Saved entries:
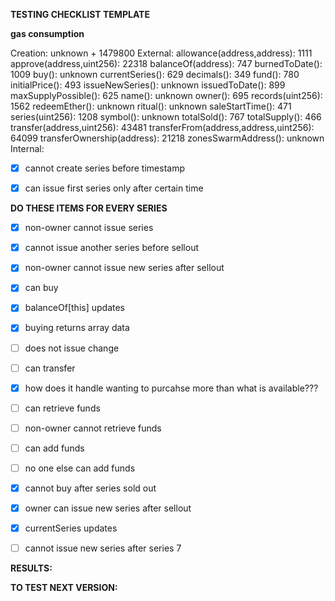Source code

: **TESTING CHECKLIST TEMPLATE**

**gas consumption**

 Creation: unknown + 1479800
External:
  allowance(address,address): 1111
  approve(address,uint256): 22318
  balanceOf(address): 747
  burnedToDate(): 1009
  buy(): unknown
  currentSeries(): 629
  decimals(): 349
  fund(): 780
  initialPrice(): 493
  issueNewSeries(): unknown
  issuedToDate(): 899
  maxSupplyPossible(): 625
  name(): unknown
  owner(): 695
  records(uint256): 1562
  redeemEther(): unknown
  ritual(): unknown
  saleStartTime(): 471
  series(uint256): 1208
  symbol(): unknown
  totalSold(): 767
  totalSupply(): 466
  transfer(address,uint256): 43481
  transferFrom(address,address,uint256): 64099
  transferOwnership(address): 21218
  zonesSwarmAddress(): unknown
Internal:

- [x] cannot create series before timestamp

- [x] can issue first series only after certain time

**DO THESE ITEMS FOR EVERY SERIES**

- [x] non-owner cannot issue series
    
- [x] cannot issue another series before sellout

- [x] non-owner cannot issue new series after sellout
    
- [x] can buy

- [x] balanceOf[this] updates

- [x] buying returns array data

- [ ] does not issue change    
    
- [ ] can transfer

- [x] how does it handle wanting to purcahse more than what is available???

- [ ] can retrieve funds

- [ ] non-owner cannot retrieve funds
    
- [ ] can add funds

- [ ] no one else can add funds

- [x] cannot buy after series sold out  

- [x] owner can issue new series after sellout

- [x] currentSeries updates
 
- [ ] cannot issue new series after series 7

**RESULTS:**


**TO TEST NEXT VERSION:**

● **Required work**:
With the pictures left out, restate word for word every line of the data above, from the first down to the line that contains "totalSupply(): 466".

● **Written response**:
Source code

: **TESTING CHECKLIST TEMPLATE**

**gas consumption**

 Creation: unknown + 1479800
External:
  allowance(address,address): 1111
  approve(address,uint256): 22318
  balanceOf(address): 747
  burnedToDate(): 1009
  buy(): unknown
  currentSeries(): 629
  decimals(): 349
  fund(): 780
  initialPrice(): 493
  issueNewSeries(): unknown
  issuedToDate(): 899
  maxSupplyPossible(): 625
  name(): unknown
  owner(): 695
  records(uint256): 1562
  redeemEther(): unknown
  ritual(): unknown
  saleStartTime(): 471
  series(uint256): 1208
  symbol(): unknown
  totalSold(): 767
  totalSupply(): 466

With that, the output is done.